Start of Data for review

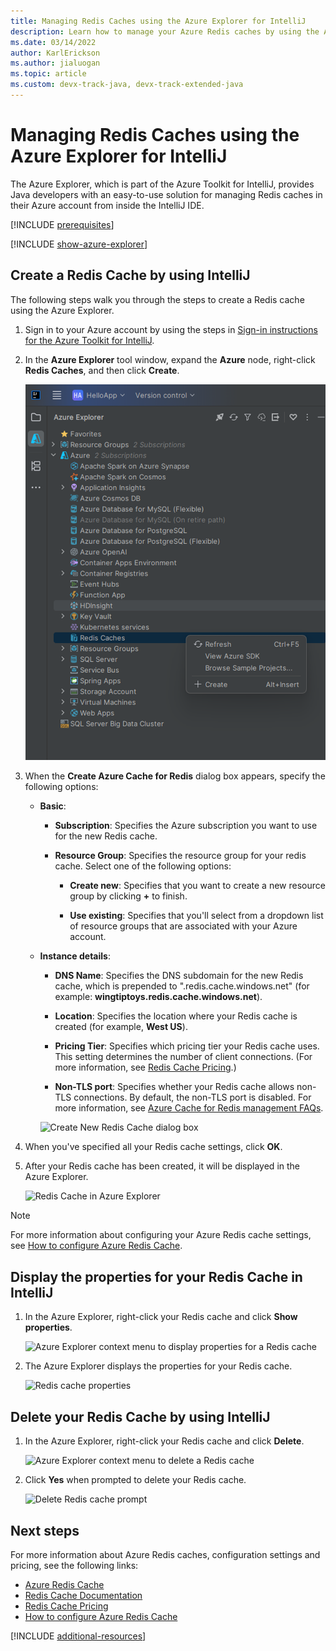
 ```yaml
---
title: Managing Redis Caches using the Azure Explorer for IntelliJ
description: Learn how to manage your Azure Redis caches by using the Azure Explorer for IntelliJ.
ms.date: 03/14/2022
author: KarlErickson
ms.author: jialuogan
ms.topic: article
ms.custom: devx-track-java, devx-track-extended-java
---
```


# Managing Redis Caches using the Azure Explorer for IntelliJ

The Azure Explorer, which is part of the Azure Toolkit for IntelliJ, provides Java developers with an easy-to-use solution for managing Redis caches in their Azure account from inside the IntelliJ IDE.

[!INCLUDE [prerequisites](includes/prerequisites.md)]

[!INCLUDE [show-azure-explorer](includes/show-azure-explorer.md)]

## Create a Redis Cache by using IntelliJ

The following steps walk you through the steps to create a Redis cache using the Azure Explorer.

1. Sign in to your Azure account by using the steps in [Sign-in instructions for the Azure Toolkit for IntelliJ].

1. In the **Azure Explorer** tool window, expand the **Azure** node, right-click **Redis Caches**, and then click **Create**.

   ![Create Redis Cache menu][CR01]

1. When the **Create Azure Cache for Redis** dialog box appears, specify the following options:

   * **Basic**:

      * **Subscription**: Specifies the Azure subscription you want to use for the new Redis cache.

      * **Resource Group**: Specifies the resource group for your redis cache. Select one of the following options:

         * **Create new**: Specifies that you want to create a new resource group by clicking **+** to finish.

         * **Use existing**: Specifies that you'll select from a dropdown list of resource groups that are associated with your Azure account.

   * **Instance details**:

      * **DNS Name**: Specifies the DNS subdomain for the new Redis cache, which is prepended to ".redis.cache.windows.net" (for example: **wingtiptoys.redis.cache.windows.net**).

      * **Location**: Specifies the location where your Redis cache is created (for example, **West US**).

      * **Pricing Tier**: Specifies which pricing tier your Redis cache uses. This setting determines the number of client connections. (For more information, see [Redis Cache Pricing].)

      * **Non-TLS port**: Specifies whether your Redis cache allows non-TLS connections. By default, the non-TLS port is disabled. For more information, see [Azure Cache for Redis management FAQs].

      ![Create New Redis Cache dialog box][CR02]

1. When you've specified all your Redis cache settings, click **OK**.

1. After your Redis cache has been created, it will be displayed in the Azure Explorer.

   ![Redis Cache in Azure Explorer][CR03]

> [!NOTE]
> For more information about configuring your Azure Redis cache settings, see [How to configure Azure Redis Cache].

## Display the properties for your Redis Cache in IntelliJ

1. In the Azure Explorer, right-click your Redis cache and click **Show properties**.

   ![Azure Explorer context menu to display properties for a Redis cache][SP01]

1. The Azure Explorer displays the properties for your Redis cache.

   ![Redis cache properties][SP02]

## Delete your Redis Cache by using IntelliJ

1. In the Azure Explorer, right-click your Redis cache and click **Delete**.

   ![Azure Explorer context menu to delete a Redis cache][DE01]

1. Click **Yes** when prompted to delete your Redis cache.

   ![Delete Redis cache prompt][DE02]

## Next steps

For more information about Azure Redis caches, configuration settings and pricing, see the following links:

* [Azure Redis Cache]
* [Redis Cache Documentation]
* [Redis Cache Pricing]
* [How to configure Azure Redis Cache]

[!INCLUDE [additional-resources](includes/additional-resources.md)]

<!-- URL List -->

[Redis Cache Pricing]: https://azure.microsoft.com/pricing/details/cache/
[Azure Redis Cache]: https://azure.microsoft.com/services/cache/
[Azure Cache for Redis management FAQs]: /azure/azure-cache-for-redis/cache-management-faq
[Redis Cache Documentation]: /azure/redis-cache
[How to configure Azure Redis Cache]: /azure/redis-cache/cache-configure
[Sign-in instructions for the Azure Toolkit for IntelliJ]: ./sign-in-instructions.md

<!-- IMG List -->

[CR01]: media/managing-redis-caches-using-azure-explorer/CR01.png
[CR02]: media/managing-redis-caches-using-azure-explorer/CR02.png
[CR03]: media/managing-redis-caches-using-azure-explorer/CR03.png

[SP01]: media/managing-redis-caches-using-azure-explorer/SP01.png
[SP02]: media/managing-redis-caches-using-azure-explorer/SP02.png

[DE01]: media/managing-redis-caches-using-azure-explorer/DE01.png
[DE02]: media/managing-redis-caches-using-azure-explorer/DE02.png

End of Data for review

What you need to do: Repeat, exactly and in full, every entry in the data, but not the pictures.

Solved problem:
 ```yaml
---
title: Managing Redis Caches using the Azure Explorer for IntelliJ
description: Learn how to manage your Azure Redis caches by using the Azure Explorer for IntelliJ.
ms.date: 03/14/2022
author: KarlErickson
ms.author: jialuogan
ms.topic: article
ms.custom: devx-track-java, devx-track-extended-java
---
```


# Managing Redis Caches using the Azure Explorer for IntelliJ

The Azure Explorer, which is part of the Azure Toolkit for IntelliJ, provides Java developers with an easy-to-use solution for managing Redis caches in their Azure account from inside the IntelliJ IDE.

[!INCLUDE [prerequisites](includes/prerequisites.md)]

[!INCLUDE [show-azure-explorer](includes/show-azure-explorer.md)]

## Create a Redis Cache by using IntelliJ

The following steps walk you through the steps to create a Redis cache using the Azure Explorer.

1. Sign in to your Azure account by using the steps in [Sign-in instructions for the Azure Toolkit for IntelliJ].

1. In the **Azure Explorer** tool window, expand the **Azure** node, right-click **Redis Caches**, and then click **Create**.

   ![Create Redis Cache menu][CR01]

1. When the **Create Azure Cache for Redis** dialog box appears, specify the following options:

   * **Basic**:

      * **Subscription**: Specifies the Azure subscription you want to use for the new Redis cache.

      * **Resource Group**: Specifies the resource group for your redis cache. Select one of the following options:

         * **Create new**: Specifies that you want to create a new resource group by clicking **+** to finish.

         * **Use existing**: Specifies that you'll select from a dropdown list of resource groups that are associated with your Azure account.

   * **Instance details**:

      * **DNS Name**: Specifies the DNS subdomain for the new Redis cache, which is prepended to ".redis.cache.windows.net" (for example: **wingtiptoys.redis.cache.windows.net**).

      * **Location**: Specifies the location where your Redis cache is created (for example, **West US**).

      * **Pricing Tier**: Specifies which pricing tier your Redis cache uses. This setting determines the number of client connections. (For more information, see [Redis Cache Pricing].)

      * **Non-TLS port**: Specifies whether your Redis cache allows non-TLS connections. By default, the non-TLS port is disabled. For more information, see [Azure Cache for Redis management FAQs].

      ![Create New Redis Cache dialog box][CR02]

1. When you've specified all your Redis cache settings, click **OK**.

1. After your Redis cache has been created, it will be displayed in the Azure Explorer.

   ![Redis Cache in Azure Explorer][CR03]

> [!NOTE]
> For more information about configuring your Azure Redis cache settings, see [How to configure Azure Redis Cache].

## Display the properties for your Redis Cache in IntelliJ

1. In the Azure Explorer, right-click your Redis cache and click **Show properties**.

   ![Azure Explorer context menu to display properties for a Redis cache][SP01]

1. The Azure Explorer displays the properties for your Redis cache.

   ![Redis cache properties][SP02]

## Delete your Redis Cache by using IntelliJ

1. In the Azure Explorer, right-click your Redis cache and click **Delete**.

   ![Azure Explorer context menu to delete a Redis cache][DE01]

1. Click **Yes** when prompted to delete your Redis cache.

   ![Delete Redis cache prompt][DE02]

## Next steps

For more information about Azure Redis caches, configuration settings and pricing, see the following links:

* [Azure Redis Cache]
* [Redis Cache Documentation]
* [Redis Cache Pricing]
* [How to configure Azure Redis Cache]

[!INCLUDE [additional-resources](includes/additional-resources.md)]

<!-- URL List -->

[Redis Cache Pricing]: https://azure.microsoft.com/pricing/details/cache/
[Azure Redis Cache]: https://azure.microsoft.com/services/cache/
[Azure Cache for Redis management FAQs]: /azure/azure-cache-for-redis/cache-management-faq
[Redis Cache Documentation]: /azure/redis-cache
[How to configure Azure Redis Cache]: /azure/redis-cache/cache-configure
[Sign-in instructions for the Azure Toolkit for IntelliJ]: ./sign-in-instructions.md

<!-- IMG List -->

[CR01]: media/managing-redis-caches-using-azure-explorer/CR01.png
[CR02]: media/managing-redis-caches-using-azure-explorer/CR02.png
[CR03]: media/managing-redis-caches-using-azure-explorer/CR03.png

[SP01]: media/managing-redis-caches-using-azure-explorer/SP01.png
[SP02]: media/managing-redis-caches-using-azure-explorer/SP02.png

[DE01]: media/managing-redis-caches-using-azure-explorer/DE01.png
[DE02]: media/managing-redis-caches-using-azure-explorer/DE02.png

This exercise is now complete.